Opinion
Decided September 24th, 1929.
A president, or director, of a trust company, as such officer, owes no duty to an individual stockholder, to disclose to him, before purchasing his stock, that which he may know affecting the value of that stock. He is, to some extent, trustee for the stockholders, as a body, in respect to the property and business of the corporation, but does not sustain that relation to individual stockholders with respect to their several holdings of stock over which he has no control.
On bill. On motion to strike out bill of complaint.
Messrs. Lindabury, Depue Faulks, for the motion.

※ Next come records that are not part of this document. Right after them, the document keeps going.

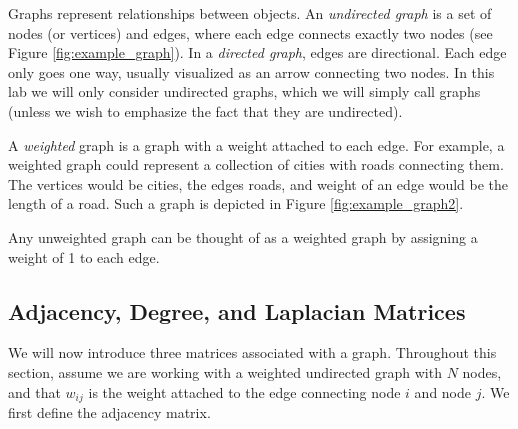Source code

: %
%



Graphs represent relationships between objects.
An \emph{undirected graph} is a set of nodes (or vertices) and edges, where each edge connects exactly two nodes (see Figure \ref{fig:example_graph}).
In a \emph{directed graph}, edges are directional. Each edge only goes one way, usually visualized as an arrow connecting two nodes.
In this lab we will only consider undirected graphs, which we will simply call graphs (unless we wish to emphasize the fact that they are undirected).


A \emph{weighted} graph is a graph with a weight attached to each edge.
For example, a weighted graph could represent a collection of cities with roads connecting them.
The vertices would be cities, the edges roads, and weight of an edge would be the length of a road.
Such a graph is depicted in Figure \ref{fig:example_graph2}.

Any unweighted graph can be thought of as a weighted graph by assigning a weight of 1 to each edge.

\subsection*{Adjacency, Degree, and Laplacian Matrices}
We will now introduce three matrices associated with a graph. 
Throughout this section, assume we are working with a weighted undirected graph with $N$ nodes, and that $w_{ij}$ is the weight attached to the edge connecting node $i$ and node $j$.
We first define the adjacency matrix.

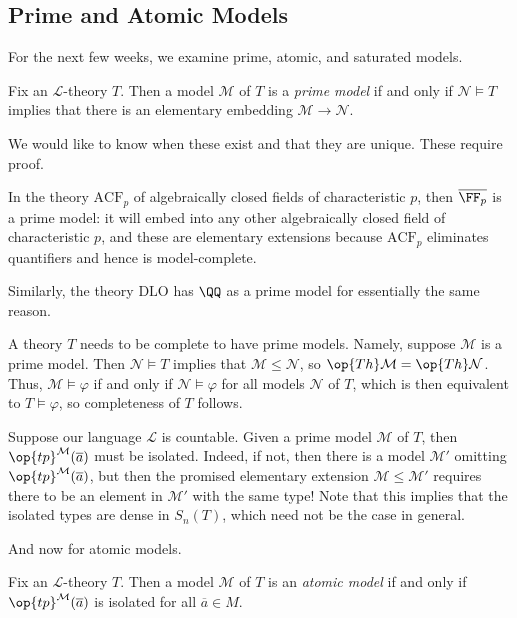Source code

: \documentclass[../notes.tex]{subfiles}
\begin{document}
\subsection{Prime and Atomic Models}
For the next few weeks, we examine prime, atomic, and saturated models.
\begin{definition}[prime]
	Fix an $\mathcal L$-theory $T$. Then a model $\mathcal M$ of $T$ is a \textit{prime model} if and only if $\mathcal N\models T$ implies that there is an elementary embedding $\mathcal M\to\mathcal N$.
\end{definition}
We would like to know when these exist and that they are unique. These require proof.
\begin{example}
	In the theory $\mathrm{ACF}_p$ of algebraically closed fields of characteristic $p$, then $\overline{\FF_p}$ is a prime model: it will embed into any other algebraically closed field of characteristic $p$, and these are elementary extensions because $\mathrm{ACF}_p$ eliminates quantifiers and hence is model-complete.
\end{example}
\begin{example}
	Similarly, the theory $\mathrm{DLO}$ has $\QQ$ as a prime model for essentially the same reason.
\end{example}
\begin{remark}
	A theory $T$ needs to be complete to have prime models. Namely, suppose $\mathcal M$ is a prime model. Then $\mathcal N\models T$ implies that $\mathcal M\le\mathcal N$, so $\op{Th}\mathcal M=\op{Th}\mathcal N$. Thus, $\mathcal M\models\varphi$ if and only if $\mathcal N\models\varphi$ for all models $\mathcal N$ of $T$, which is then equivalent to $T\models\varphi$, so completeness of $T$ follows.
\end{remark}
\begin{remark} \label{rem:prime-implies-atomic}
	Suppose our language $\mathcal L$ is countable. Given a prime model $\mathcal M$ of $T$, then $\op{tp}^{\mathcal M}(\overline a)$ must be isolated. Indeed, if not, then there is a model $\mathcal M'$ omitting $\op{tp}^{\mathcal M}(\overline a)$, but then the promised elementary extension $\mathcal M\le\mathcal M'$ requires there to be an element in $\mathcal M'$ with the same type! Note that this implies that the isolated types are dense in $S_n(T)$, which need not be the case in general.
\end{remark}
And now for atomic models.
\begin{definition}[atomic]
	Fix an $\mathcal L$-theory $T$. Then a model $\mathcal M$ of $T$ is an \textit{atomic model} if and only if $\op{tp}^{\mathcal M}(\overline a)$ is isolated for all $\overline a\in M$.
\end{definition}
\end{document}
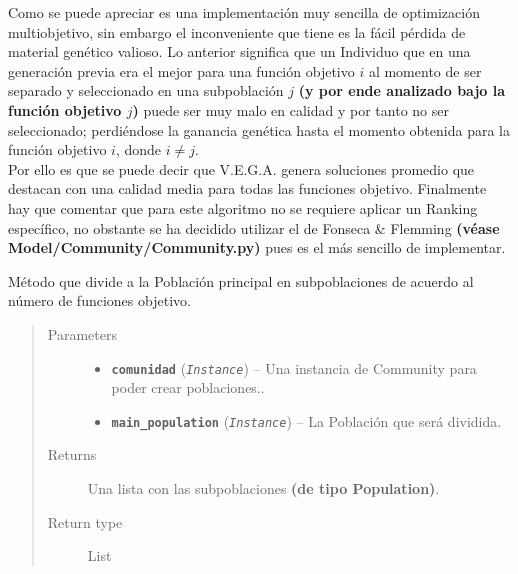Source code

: \documentclass[class=report, crop=false]{standalone}
\begin{document}
Como se puede apreciar es una implementación muy sencilla 
de optimización multiobjetivo, sin embargo el inconveniente 
que tiene es la fácil pérdida de material genético valioso.\break
Lo anterior significa que un Individuo que en una generación 
previa era el mejor para una función objetivo \(i\) al momento 
de ser separado y seleccionado en una subpoblación \(j\) \textbf{(y por ende analizado bajo la función objetivo \(j\))} 
puede ser muy malo en calidad y por tanto no ser seleccionado;
perdiéndose la ganancia genética hasta el momento obtenida para la función 
objetivo $i$, donde $i \ne j$.\\ Por ello es que se puede decir 
que V.E.G.A. genera soluciones promedio que destacan con una 
calidad media para todas las funciones objetivo.\medskip\break
Finalmente hay que comentar que para este algoritmo no se requiere 
aplicar un Ranking específico, no obstante se ha decidido utilizar 
el de Fonseca \& Flemming \textbf{(véase Model/Community/Community.py)} 
pues es el más sencillo de implementar.

\begin{fulllineitems}

Método que divide a la Población principal en 
subpoblaciones de acuerdo al número de funciones 
objetivo.

\begin{quote}\begin{description}
\item[{Parameters}] \leavevmode\begin{itemize}
\item \textbf{\texttt{comunidad}} (\emph{\texttt{Instance}}) -- Una instancia de Community para poder crear
poblaciones..
\item \textbf{\texttt{main\_population}} (\emph{\texttt{Instance}}) -- La Población que será dividida.
\end{itemize}
\item[{Returns}] \leavevmode
Una lista con las subpoblaciones \textbf{(de tipo Population)}.
\item[{Return type}] \leavevmode
List
\end{description}\end{quote}

\end{fulllineitems}
\end{document}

Messrs. Homan, Buchanan Smith, contra.
The bill alleges that the complainant was the owner of sixty shares of the capital stock of the Mercantile Trust Company of Jersey City and was also a director of the corporation and that the defendant was president, director and chairman of the executive committee of the board of directors of said company; that the defendant, as such president and chairman, prior to the date mentioned in the bill of complaint, had been negotiating for the sale and merger of said company with another bank and with the knowledge of "the practical certainty of a sale and merger being consummated on the basis of a value of at least $2,500 for each share of stock of said Mercantile Trust Company, and without informing complainant of any such facts, as it was his duty to do, offered to buy from complainant his said stock at $1,400 per share" and that complainant, without any knowledge of the said facts and "relying upon the relationship of trust that existed between said Joseph Shannon and himself with regard to the affairs of said Mercantile Trust Company," sold fifty shares of his said stock to the defendant at $1,400 per share; that later, said proposed merger was effected on a basis which gave to each stockholder of Mercantile Trust Company, for each share of stock held by him, $1,397.73 in cash and eight shares of stock of Commercial Trust Company of New Jersey of the market value of $220 per share; and that upon learning of the proposed sale and merger complainant repudiated his sale of stock to the defendant and offered to return to him the purchase price, which offer the defendant refused. The bill further alleges that the defendant on said merger received for the fifty shares of stock purchased from the complainant the sum of $69,286.50 cash and four hundred shares of Commercial Trust Company of New Jersey; also that four hundred shares of stock of Commercial Trust Company are not readily obtainable in the open market. The complainant renews his offer to pay the defendant the amount of the purchase price of said fifty shares of stock and demands that the defendant turn over to him what he received in exchange for said stock on said merger. The bill prays an accounting and a decree directing the defendant to transfer and deliver to the complainant the proceeds of complainant's stock on said merger.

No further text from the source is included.